» WORK ORDER:
Lines outside the range are not wanted. Give again exactly the lines between the line holding "<li>Increase software releases" and the line holding "<li>Build a layered approach</li>", inclusive, from the listing below.

-------- RECORDED INFORMATION --------

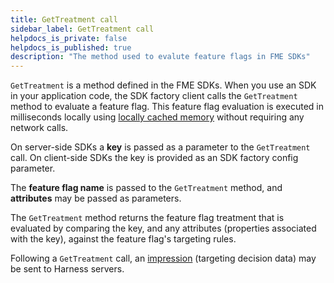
 ```yaml
---
title: GetTreatment call
sidebar_label: GetTreatment call
helpdocs_is_private: false
helpdocs_is_published: true
description: "The method used to evalute feature flags in FME SDKs"
---
```


`GetTreatment` is a method defined in the FME SDKs. When you use an SDK in your application code, the SDK factory client calls the `GetTreatment` method to evaluate a feature flag. This feature flag evaluation is executed in milliseconds locally using [locally cached memory](./fme-definitions.md) without requiring any network calls.

On server-side SDKs a **key** is passed as a parameter to the `GetTreatment` call. On client-side SDKs the key is provided as an SDK factory config parameter.

The **feature flag name** is passed to the `GetTreatment` method, and **attributes** may be passed as parameters.

The `GetTreatment` method returns the feature flag treatment that is evaluated by comparing the key, and any attributes (properties associated with the key), against the feature flag's targeting rules.

Following a `GetTreatment` call, an [impression](./impressions.md) (targeting decision data) may be sent to Harness servers.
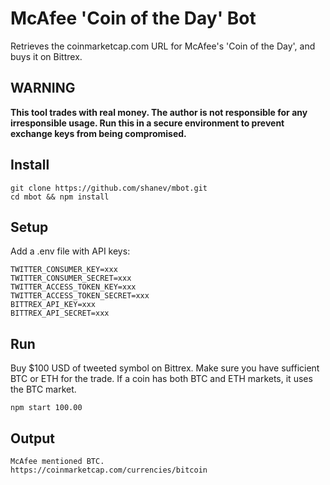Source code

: # McAfee 'Coin of the Day' Bot

Retrieves the coinmarketcap.com URL for McAfee's 'Coin of the Day', and buys it on Bittrex.

## **WARNING**

**This tool trades with real money. The author is not responsible for any irresponsible usage. Run this in a secure environment to prevent exchange keys from being compromised.**

## Install

```
git clone https://github.com/shanev/mbot.git
cd mbot && npm install
```

## Setup

Add a .env file with API keys:

```
TWITTER_CONSUMER_KEY=xxx
TWITTER_CONSUMER_SECRET=xxx
TWITTER_ACCESS_TOKEN_KEY=xxx
TWITTER_ACCESS_TOKEN_SECRET=xxx
BITTREX_API_KEY=xxx
BITTREX_API_SECRET=xxx
```

## Run

Buy $100 USD of tweeted symbol on Bittrex. Make sure you have sufficient BTC or ETH for the trade. If a coin has both BTC and ETH markets, it uses the BTC market.

`npm start 100.00`

## Output

```
McAfee mentioned BTC.
https://coinmarketcap.com/currencies/bitcoin
```
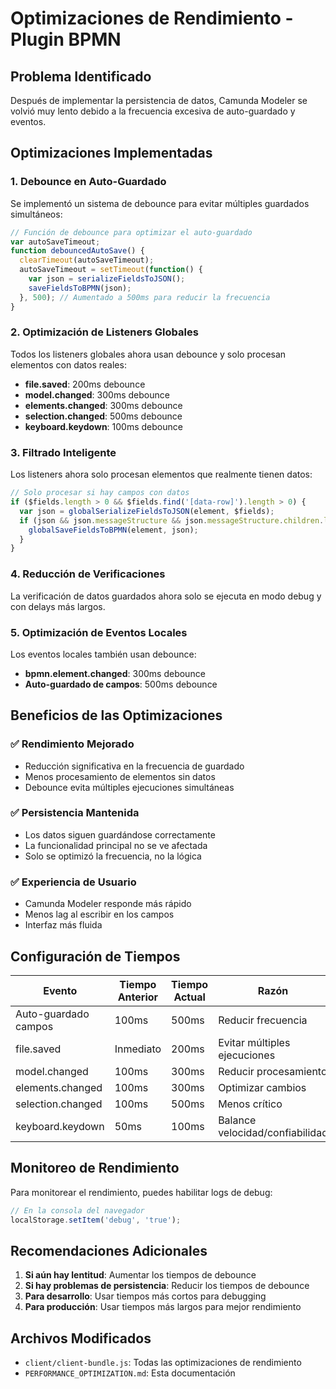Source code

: # Optimizaciones de Rendimiento - Plugin BPMN

## Problema Identificado

Después de implementar la persistencia de datos, Camunda Modeler se volvió muy lento debido a la frecuencia excesiva de auto-guardado y eventos.

## Optimizaciones Implementadas

### 1. Debounce en Auto-Guardado

Se implementó un sistema de debounce para evitar múltiples guardados simultáneos:

```javascript
// Función de debounce para optimizar el auto-guardado
var autoSaveTimeout;
function debouncedAutoSave() {
  clearTimeout(autoSaveTimeout);
  autoSaveTimeout = setTimeout(function() {
    var json = serializeFieldsToJSON();
    saveFieldsToBPMN(json);
  }, 500); // Aumentado a 500ms para reducir la frecuencia
}
```

### 2. Optimización de Listeners Globales

Todos los listeners globales ahora usan debounce y solo procesan elementos con datos reales:

- **file.saved**: 200ms debounce
- **model.changed**: 300ms debounce  
- **elements.changed**: 300ms debounce
- **selection.changed**: 500ms debounce
- **keyboard.keydown**: 100ms debounce

### 3. Filtrado Inteligente

Los listeners ahora solo procesan elementos que realmente tienen datos:

```javascript
// Solo procesar si hay campos con datos
if ($fields.length > 0 && $fields.find('[data-row]').length > 0) {
  var json = globalSerializeFieldsToJSON(element, $fields);
  if (json && json.messageStructure && json.messageStructure.children.length > 0) {
    globalSaveFieldsToBPMN(element, json);
  }
}
```

### 4. Reducción de Verificaciones

La verificación de datos guardados ahora solo se ejecuta en modo debug y con delays más largos.

### 5. Optimización de Eventos Locales

Los eventos locales también usan debounce:

- **bpmn.element.changed**: 300ms debounce
- **Auto-guardado de campos**: 500ms debounce

## Beneficios de las Optimizaciones

### ✅ **Rendimiento Mejorado**
- Reducción significativa en la frecuencia de guardado
- Menos procesamiento de elementos sin datos
- Debounce evita múltiples ejecuciones simultáneas

### ✅ **Persistencia Mantenida**
- Los datos siguen guardándose correctamente
- La funcionalidad principal no se ve afectada
- Solo se optimizó la frecuencia, no la lógica

### ✅ **Experiencia de Usuario**
- Camunda Modeler responde más rápido
- Menos lag al escribir en los campos
- Interfaz más fluida

## Configuración de Tiempos

| Evento | Tiempo Anterior | Tiempo Actual | Razón |
|--------|----------------|---------------|-------|
| Auto-guardado campos | 100ms | 500ms | Reducir frecuencia |
| file.saved | Inmediato | 200ms | Evitar múltiples ejecuciones |
| model.changed | 100ms | 300ms | Reducir procesamiento |
| elements.changed | 100ms | 300ms | Optimizar cambios |
| selection.changed | 100ms | 500ms | Menos crítico |
| keyboard.keydown | 50ms | 100ms | Balance velocidad/confiabilidad |

## Monitoreo de Rendimiento

Para monitorear el rendimiento, puedes habilitar logs de debug:

```javascript
// En la consola del navegador
localStorage.setItem('debug', 'true');
```

## Recomendaciones Adicionales

1. **Si aún hay lentitud**: Aumentar los tiempos de debounce
2. **Si hay problemas de persistencia**: Reducir los tiempos de debounce
3. **Para desarrollo**: Usar tiempos más cortos para debugging
4. **Para producción**: Usar tiempos más largos para mejor rendimiento

## Archivos Modificados

- `client/client-bundle.js`: Todas las optimizaciones de rendimiento
- `PERFORMANCE_OPTIMIZATION.md`: Esta documentación 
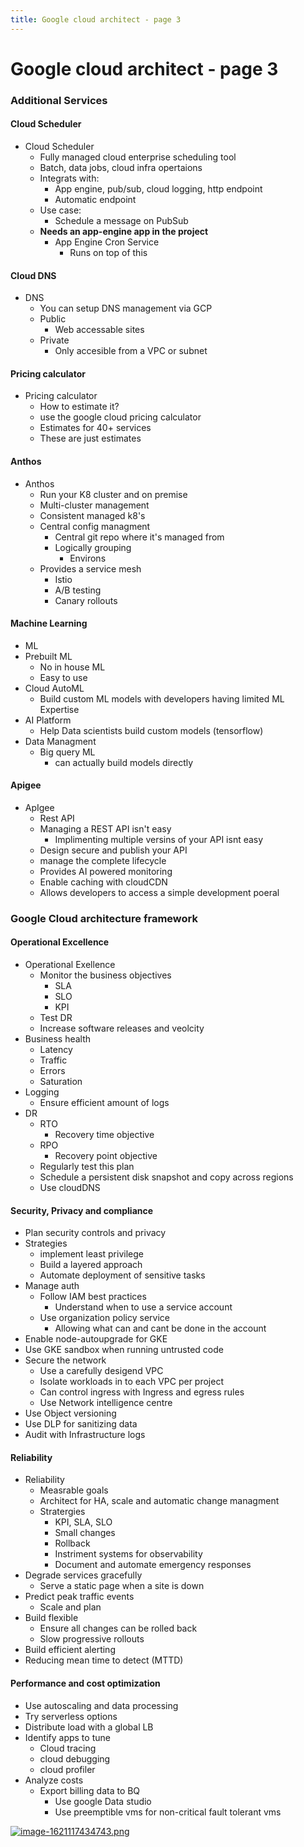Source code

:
 ```yaml
---
title: Google cloud architect - page 3
---
```


# Google cloud architect - page 3

<h3 id="bkmrk-additional-services">Additional Services</h3>
<h4 id="bkmrk-cloud-scheduler">Cloud Scheduler</h4>
<!--suppress ALL -->

<ul id="bkmrk-cloud-scheduler-full">
<li>Cloud Scheduler
<ul>
<li>Fully managed cloud enterprise scheduling tool</li>
<li>Batch, data jobs, cloud infra opertaions</li>
<li>Integrats with:
<ul>
<li>App engine, pub/sub, cloud logging, http endpoint</li>
<li>Automatic endpoint</li>
</ul>
</li>
<li>Use case:
<ul>
<li>Schedule a message on PubSub</li>
</ul>
</li>
<li>
<strong>Needs an app-engine app in the project</strong>
<ul>
<li>App Engine Cron Service
<ul>
<li>Runs on top of this</li>
</ul>
</li>
</ul>
</li>
</ul>
</li>
</ul>
<h4 id="bkmrk-cloud-dns">Cloud DNS</h4>
<ul id="bkmrk-dns-you-can-setup-dn">
<li>DNS
<ul>
<li>You can setup DNS management via GCP</li>
<li>Public
<ul>
<li>Web accessable sites</li>
</ul>
</li>
<li>Private
<ul>
<li>Only accesible from a VPC or subnet</li>
</ul>
</li>
</ul>
</li>
</ul>
<h4 id="bkmrk-pricing-calculator">Pricing calculator</h4>
<ul id="bkmrk-pricing-calculator-h">
<li>Pricing calculator
<ul>
<li>How to estimate it?</li>
<li>use the google cloud pricing calculator</li>
<li>Estimates for 40+ services</li>
<li>These are just estimates</li>
</ul>
</li>
</ul>
<h4 id="bkmrk-anthos">Anthos</h4>
<ul id="bkmrk-anthos-run-your-k8-c">
<li>Anthos
<ul>
<li>Run your K8 cluster and on premise</li>
<li>Multi-cluster management</li>
<li>Consistent managed k8's</li>
<li>Central config managment
<ul>
<li>Central git repo where it's managed from</li>
<li>Logically grouping
<ul>
<li>Environs</li>
</ul>
</li>
</ul>
</li>
<li>Provides a service mesh
<ul>
<li>Istio</li>
<li>A/B testing</li>
<li>Canary rollouts</li>
</ul>
</li>
</ul>
</li>
</ul>
<h4 id="bkmrk-machine-learning%C2%A0">Machine Learning </h4>
<ul id="bkmrk-ml-prebuilt-ml%C2%A0-no-i">
<li>ML</li>
<li>Prebuilt ML 
<ul>
<li>No in house ML</li>
<li>Easy to use</li>
</ul>
</li>
<li>Cloud AutoML
<ul>
<li>Build custom ML models with developers having limited ML Expertise</li>
</ul>
</li>
<li>AI Platform
<ul>
<li>Help Data scientists build custom models (tensorflow) </li>
</ul>
</li>
<li>Data Managment
<ul>
<li>Big query ML
<ul>
<li>can actually build models directly</li>
</ul>
</li>
</ul>
</li>
</ul>
<h4 id="bkmrk-apigee">Apigee</h4>
<ul id="bkmrk-apigee-rest-api-mana">
<li>ApIgee<br>
<ul>
<li>Rest API</li>
<li>Managing a REST API isn't easy
<ul>
<li>Implimenting multiple versins of your API isnt easy</li>
</ul>
</li>
<li>Design secure and publish your API</li>
<li>manage the complete lifecycle</li>
<li>Provides AI powered monitoring</li>
<li>Enable caching with cloudCDN</li>
<li>Allows developers to access a simple development poeral</li>
</ul>
</li>
</ul>
<h3 id="bkmrk-google-cloud-archite">Google Cloud architecture framework</h3>
<h4 id="bkmrk-operational-excellen">Operational Excellence</h4>
<ul id="bkmrk-operational-exellenc">
<li>Operational Exellence
<ul>
<li>Monitor the business objectives
<ul>
<li>SLA</li>
<li>SLO</li>
<li>KPI</li>
</ul>
</li>
<li>Test DR</li>
<li>Increase software releases and veolcity</li>
</ul>
</li>
<li>Business health
<ul>
<li>Latency</li>
<li>Traffic</li>
<li>Errors</li>
<li>Saturation</li>
</ul>
</li>
<li>Logging
<ul>
<li>Ensure efficient amount of logs</li>
</ul>
</li>
<li>DR
<ul>
<li>RTO
<ul>
<li>Recovery time objective </li>
</ul>
</li>
<li>RPO
<ul>
<li>Recovery point objective</li>
</ul>
</li>
<li>Regularly test this plan</li>
<li>Schedule a persistent disk snapshot and copy across regions</li>
<li>Use cloudDNS</li>
</ul>
</li>
</ul>
<h4 id="bkmrk-security%2C-privacy-an">Security, Privacy and compliance</h4>
<ul id="bkmrk-plan-security-contro">
<li>Plan security controls and privacy</li>
<li>Strategies
<ul>
<li>implement least privilege</li>
<li>Build a layered approach</li>
<li>Automate deployment of sensitive tasks</li>
</ul>
</li>
<li>Manage auth
<ul>
<li>Follow IAM best practices
<ul>
<li>Understand when to use a service account </li>
</ul>
</li>
<li>Use organization policy service
<ul>
<li>Allowing what can and cant be done in the account</li>
</ul>
</li>
</ul>
</li>
<li>Enable node-autoupgrade for GKE</li>
<li>Use GKE sandbox when running untrusted code</li>
<li>Secure the network
<ul>
<li>Use a carefully desigend VPC</li>
<li>Isolate workloads in to each VPC per project</li>
<li>Can control ingress with Ingress and egress rules</li>
<li>Use Network intelligence centre </li>
</ul>
</li>
<li>Use Object versioning </li>
<li>Use DLP for sanitizing data </li>
<li>Audit with Infrastructure logs</li>
</ul>
<h4 id="bkmrk-reliability">Reliability</h4>
<ul id="bkmrk-reliability-measrabl">
<li>Reliability
<ul>
<li>Measrable goals</li>
<li>Architect for HA, scale and automatic change managment</li>
<li>Stratergies
<ul>
<li>KPI, SLA, SLO</li>
<li>Small changes</li>
<li>Rollback </li>
<li>Instriment systems for observability</li>
<li>Document and automate emergency responses</li>
</ul>
</li>
</ul>
</li>
<li>Degrade services gracefully
<ul>
<li>Serve a static page when a site is down</li>
</ul>
</li>
<li>Predict peak traffic events
<ul>
<li>Scale and plan</li>
</ul>
</li>
<li>Build flexible 
<ul>
<li>Ensure all changes can be rolled back</li>
<li>Slow progressive rollouts</li>
</ul>
</li>
<li>Build efficient alerting</li>
<li>Reducing mean time to detect (MTTD)</li>
</ul>
<h4 id="bkmrk-performance-and-cost">Performance and cost optimization</h4>
<ul id="bkmrk-use-autoscaling-and-">
<li>Use autoscaling and data processing</li>
<li>Try serverless options</li>
<li>Distribute load with a global LB</li>
<li>Identify apps to tune
<ul>
<li>Cloud tracing</li>
<li>cloud debugging </li>
<li>cloud profiler </li>
</ul>
</li>
<li>Analyze costs
<ul>
<li>Export billing data to BQ
<ul>
<li>Use google Data studio</li>
<li>Use preemptible vms for non-critical fault tolerant vms </li>
</ul>
</li>
</ul>
</li>
</ul>
<p id="bkmrk-"><a href="/assets/48hjeTKxj568yycW-image-1621117434743.png" target="_blank" rel="noopener"><img src="/assets/48hjeTKxj568yycW-image-1621117434743.png" alt="image-1621117434743.png"></a></p>
<h3 id="bkmrk-%C2%A0"> </h3>
<p id="bkmrk-%C2%A0-0"> </p>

--------

» THE COMPLETED TASK:
<li>Increase software releases and veolcity</li>
</ul>
</li>
<li>Business health
<ul>
<li>Latency</li>
<li>Traffic</li>
<li>Errors</li>
<li>Saturation</li>
</ul>
</li>
<li>Logging
<ul>
<li>Ensure efficient amount of logs</li>
</ul>
</li>
<li>DR
<ul>
<li>RTO
<ul>
<li>Recovery time objective </li>
</ul>
</li>
<li>RPO
<ul>
<li>Recovery point objective</li>
</ul>
</li>
<li>Regularly test this plan</li>
<li>Schedule a persistent disk snapshot and copy across regions</li>
<li>Use cloudDNS</li>
</ul>
</li>
</ul>
<h4 id="bkmrk-security%2C-privacy-an">Security, Privacy and compliance</h4>
<ul id="bkmrk-plan-security-contro">
<li>Plan security controls and privacy</li>
<li>Strategies
<ul>
<li>implement least privilege</li>
<li>Build a layered approach</li>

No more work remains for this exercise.